▸ **GIVEN INFORMATION**:
· · · ·

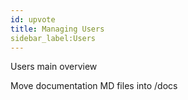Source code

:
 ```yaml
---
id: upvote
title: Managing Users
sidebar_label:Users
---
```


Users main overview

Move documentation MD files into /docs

· · · ·

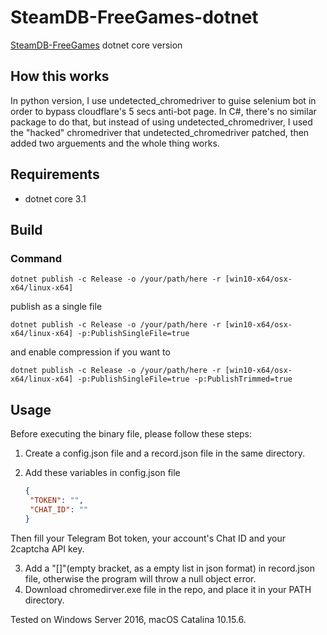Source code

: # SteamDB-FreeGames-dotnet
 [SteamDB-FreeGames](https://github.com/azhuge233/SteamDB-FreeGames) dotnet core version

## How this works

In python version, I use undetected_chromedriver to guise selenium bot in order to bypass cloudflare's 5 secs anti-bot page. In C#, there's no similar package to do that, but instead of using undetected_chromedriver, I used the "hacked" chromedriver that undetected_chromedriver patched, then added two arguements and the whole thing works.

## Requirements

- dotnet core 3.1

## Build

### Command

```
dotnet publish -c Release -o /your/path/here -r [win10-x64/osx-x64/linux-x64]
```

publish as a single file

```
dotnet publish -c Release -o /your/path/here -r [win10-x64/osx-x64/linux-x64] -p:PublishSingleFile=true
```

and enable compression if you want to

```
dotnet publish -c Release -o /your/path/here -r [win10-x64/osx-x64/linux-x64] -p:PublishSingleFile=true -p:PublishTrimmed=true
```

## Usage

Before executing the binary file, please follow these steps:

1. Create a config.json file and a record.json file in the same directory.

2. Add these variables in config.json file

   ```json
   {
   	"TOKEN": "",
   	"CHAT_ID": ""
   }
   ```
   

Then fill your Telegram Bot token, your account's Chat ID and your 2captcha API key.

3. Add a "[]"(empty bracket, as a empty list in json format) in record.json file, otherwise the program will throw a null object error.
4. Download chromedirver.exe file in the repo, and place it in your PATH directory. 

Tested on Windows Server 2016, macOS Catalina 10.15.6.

· · · ·

▸ **TASK DETAILS**:
Tally the lines in the records above that contain the string "SteamDB" and report only the tally.

▸ **THE ANSWER**:
2